Allow me to quote for you the relevant results from Durrett, Probability: Theory and Examples (4th edition), so you can see the truth of the above statement for yourself.

(p.60) Theorem 2.2.7 Weak Law of Large Numbers Let $X_1, X_2, \dots$ be i.i.d. with $$x \mathbb{P}(|X_i|>x) \to 0 \quad as \quad x \to \infty \quad (for\,all\,i=1,2,\dots) $$ Let $S_n = X_1 + \dots + X_n$ and $\mu_n = \mathbb{E}[X_1 1_{|X_1 \ge n|}]$. Then $S_n/n - \mu_n \to 0$ in probability.

The condition, for each $X_i$ in the sequence of random variables, that $x \mathbb{P}(|X_i| > x) \to 0$ as $x \to \infty$ is strictly weaker than the existence of first moments -- i.e., there exist i.i.d. sequences of random variables which satisfy this condition but which do not have finite first moments. For an example, see the previous answer above.

(p.73) Theorem 2.4.1. Strong Law of Large Numbers Let $X_1, X_2, \dots$ be pairwise independent identically distributed random variables with $\mathbb{E}|X_i| < \infty$ (for all $i = 1, 2, \dots$). Let $\mathbb{E}X_i = \mu$ and $S_n = X_1 + \dots + X_n$. Then $S_n/n \to \mu$ almost surely as $n \to \infty$.

Theorem 2.4.5. on p.75 is the Strong Law for the case that the first moment exists but is not finite.
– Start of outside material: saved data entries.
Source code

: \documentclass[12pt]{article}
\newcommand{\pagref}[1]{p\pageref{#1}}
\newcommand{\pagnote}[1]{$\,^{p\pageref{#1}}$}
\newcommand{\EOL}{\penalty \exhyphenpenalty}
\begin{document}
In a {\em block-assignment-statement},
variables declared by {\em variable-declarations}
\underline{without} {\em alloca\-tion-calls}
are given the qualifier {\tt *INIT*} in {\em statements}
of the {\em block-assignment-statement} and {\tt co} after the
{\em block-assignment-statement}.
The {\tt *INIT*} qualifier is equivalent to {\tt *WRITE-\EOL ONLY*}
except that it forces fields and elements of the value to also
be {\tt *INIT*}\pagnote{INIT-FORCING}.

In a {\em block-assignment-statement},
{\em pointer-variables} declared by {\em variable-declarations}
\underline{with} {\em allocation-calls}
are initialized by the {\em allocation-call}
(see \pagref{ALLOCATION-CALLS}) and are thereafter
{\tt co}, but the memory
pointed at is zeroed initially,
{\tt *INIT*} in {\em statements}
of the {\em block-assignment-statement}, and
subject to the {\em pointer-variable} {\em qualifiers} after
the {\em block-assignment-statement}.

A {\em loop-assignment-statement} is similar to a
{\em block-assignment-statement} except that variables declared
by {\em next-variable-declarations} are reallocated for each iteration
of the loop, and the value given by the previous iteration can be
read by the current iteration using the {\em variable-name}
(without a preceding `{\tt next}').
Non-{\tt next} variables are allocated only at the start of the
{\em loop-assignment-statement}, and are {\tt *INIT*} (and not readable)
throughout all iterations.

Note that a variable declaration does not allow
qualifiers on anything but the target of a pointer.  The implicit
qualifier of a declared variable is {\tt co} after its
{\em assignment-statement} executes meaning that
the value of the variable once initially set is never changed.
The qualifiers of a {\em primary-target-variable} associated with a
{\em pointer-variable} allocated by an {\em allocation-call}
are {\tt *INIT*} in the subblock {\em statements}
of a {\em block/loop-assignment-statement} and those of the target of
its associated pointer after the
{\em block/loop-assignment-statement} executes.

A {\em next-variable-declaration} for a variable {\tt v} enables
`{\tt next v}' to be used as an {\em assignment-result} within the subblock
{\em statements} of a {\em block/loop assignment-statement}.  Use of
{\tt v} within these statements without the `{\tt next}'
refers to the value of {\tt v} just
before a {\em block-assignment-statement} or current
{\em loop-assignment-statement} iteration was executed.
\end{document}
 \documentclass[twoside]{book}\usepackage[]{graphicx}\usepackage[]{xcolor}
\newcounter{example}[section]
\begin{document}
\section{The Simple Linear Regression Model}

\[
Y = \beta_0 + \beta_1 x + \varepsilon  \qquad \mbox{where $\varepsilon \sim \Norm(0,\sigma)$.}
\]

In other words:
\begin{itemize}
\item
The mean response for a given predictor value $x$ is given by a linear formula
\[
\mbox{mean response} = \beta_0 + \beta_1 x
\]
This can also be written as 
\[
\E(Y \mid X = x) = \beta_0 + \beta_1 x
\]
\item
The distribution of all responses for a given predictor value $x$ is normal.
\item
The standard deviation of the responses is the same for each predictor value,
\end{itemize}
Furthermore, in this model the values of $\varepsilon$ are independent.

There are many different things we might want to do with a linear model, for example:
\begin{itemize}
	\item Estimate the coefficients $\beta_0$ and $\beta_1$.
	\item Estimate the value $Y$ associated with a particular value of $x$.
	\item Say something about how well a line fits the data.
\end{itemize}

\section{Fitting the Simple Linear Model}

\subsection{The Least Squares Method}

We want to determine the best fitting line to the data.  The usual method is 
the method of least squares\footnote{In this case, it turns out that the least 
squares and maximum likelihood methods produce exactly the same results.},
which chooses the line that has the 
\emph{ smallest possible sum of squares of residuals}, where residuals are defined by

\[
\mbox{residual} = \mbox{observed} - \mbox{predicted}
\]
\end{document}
Both results (the Weak Law of Large Numbers and the Strong Law of Large Numbers) are a lot easier to prove if/when we assume that the random variables have finite variance (second moments), but such an assumption is unnecessary for both results.

So, in conclusion, the Weak Law of Large Numbers is not redundant, because although its conclusion is weaker than that of the Strong Law of Large Numbers, it is true "more often" (i.e. under more general conditions) than the Strong Law of Large Numbers. So even when the Strong Law doesn't hold, the Weak Law may still hold.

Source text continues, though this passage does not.